▸ **What you have to do**:
Nothing in the records below should be altered in the copy, although the pictures must be left out.

▸ **Stored data**:

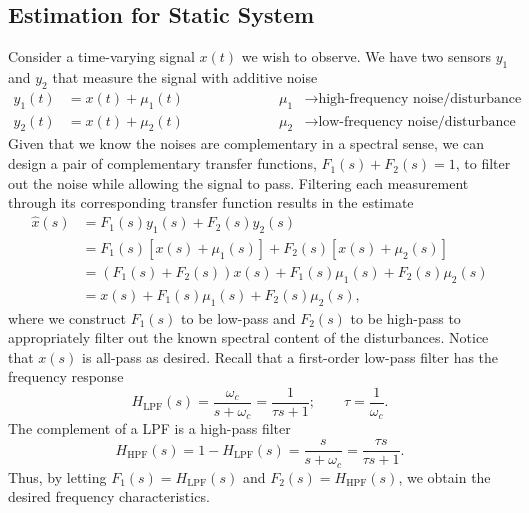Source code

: \documentclass[a4paper]{article}
\begin{document}
\subsection*{Estimation for Static System}
Consider a time-varying signal $x(t)$ we wish to observe.
We have two sensors $y_1$ and $y_2$ that measure the signal with additive noise
\begin{equation}
\begin{split}
y_1(t) &= x(t) + \mu_1(t) \\
y_2(t) &= x(t) + \mu_2(t)
\end{split}
\qquad\qquad\qquad
\begin{split}
\mu_1 &\rightarrow \text{high-frequency noise/disturbance} \\
\mu_2 &\rightarrow \text{low-frequency noise/disturbance}
\end{split}
\end{equation}
Given that we know the noises are complementary in a spectral sense, we can design a pair of complementary transfer functions, $F_1(s) + F_2(s) = 1$, to filter out the noise while allowing the signal to pass.
Filtering each measurement through its corresponding transfer function results in the estimate
\begin{align}
\hat{x}(s) &= F_1(s)y_1(s) + F_2(s)y_2(s) \nonumber \\
           &= F_1(s)\left[x(s) + \mu_1(s)\right] + F_2(s)\left[x(s) + \mu_2(s)\right] \label{eq:scf_estimator} \\
           &= (F_1(s)+F_2(s))x(s) + F_1(s)\mu_1(s) + F_2(s)\mu_2(s) \nonumber \\
           &= x(s) + F_1(s)\mu_1(s) + F_2(s)\mu_2(s), \label{eq:scf_estimate}
\end{align}
where we construct $F_1(s)$ to be low-pass and $F_2(s)$ to be high-pass to appropriately filter out the known spectral content of the disturbances.
Notice that $x(s)$ is all-pass as desired.
Recall that a first-order low-pass filter has the frequency response
\begin{equation}
H_\text{LPF}(s) = \frac{\omega_c}{s+\omega_c} = \frac{1}{\tau s+1};\qquad\tau=\frac{1}{\omega_c}.
\end{equation}
The complement of a LPF is a high-pass filter
\begin{equation}
H_\text{HPF}(s) = 1 - H_\text{LPF}(s) = \frac{s}{s+\omega_c} = \frac{\tau s}{\tau s+1}.
\end{equation}
Thus, by letting $F_1(s)=H_\text{LPF}(s)$ and $F_2(s)=H_\text{HPF}(s)$, we obtain the desired frequency characteristics.
\end{document}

▸ **Reply to the task**:
Source code

: \documentclass[a4paper]{article}
\begin{document}
\subsection*{Estimation for Static System}
Consider a time-varying signal $x(t)$ we wish to observe.
We have two sensors $y_1$ and $y_2$ that measure the signal with additive noise
\begin{equation}
\begin{split}
y_1(t) &= x(t) + \mu_1(t) \\
y_2(t) &= x(t) + \mu_2(t)
\end{split}
\qquad\qquad\qquad
\begin{split}
\mu_1 &\rightarrow \text{high-frequency noise/disturbance} \\
\mu_2 &\rightarrow \text{low-frequency noise/disturbance}
\end{split}
\end{equation}
Given that we know the noises are complementary in a spectral sense, we can design a pair of complementary transfer functions, $F_1(s) + F_2(s) = 1$, to filter out the noise while allowing the signal to pass.
Filtering each measurement through its corresponding transfer function results in the estimate
\begin{align}
\hat{x}(s) &= F_1(s)y_1(s) + F_2(s)y_2(s) \nonumber \\
           &= F_1(s)\left[x(s) + \mu_1(s)\right] + F_2(s)\left[x(s) + \mu_2(s)\right] \label{eq:scf_estimator} \\
           &= (F_1(s)+F_2(s))x(s) + F_1(s)\mu_1(s) + F_2(s)\mu_2(s) \nonumber \\
           &= x(s) + F_1(s)\mu_1(s) + F_2(s)\mu_2(s), \label{eq:scf_estimate}
\end{align}
where we construct $F_1(s)$ to be low-pass and $F_2(s)$ to be high-pass to appropriately filter out the known spectral content of the disturbances.
Notice that $x(s)$ is all-pass as desired.
Recall that a first-order low-pass filter has the frequency response
\begin{equation}
H_\text{LPF}(s) = \frac{\omega_c}{s+\omega_c} = \frac{1}{\tau s+1};\qquad\tau=\frac{1}{\omega_c}.
\end{equation}
The complement of a LPF is a high-pass filter
\begin{equation}
H_\text{HPF}(s) = 1 - H_\text{LPF}(s) = \frac{s}{s+\omega_c} = \frac{\tau s}{\tau s+1}.
\end{equation}
Thus, by letting $F_1(s)=H_\text{LPF}(s)$ and $F_2(s)=H_\text{HPF}(s)$, we obtain the desired frequency characteristics.
\end{document}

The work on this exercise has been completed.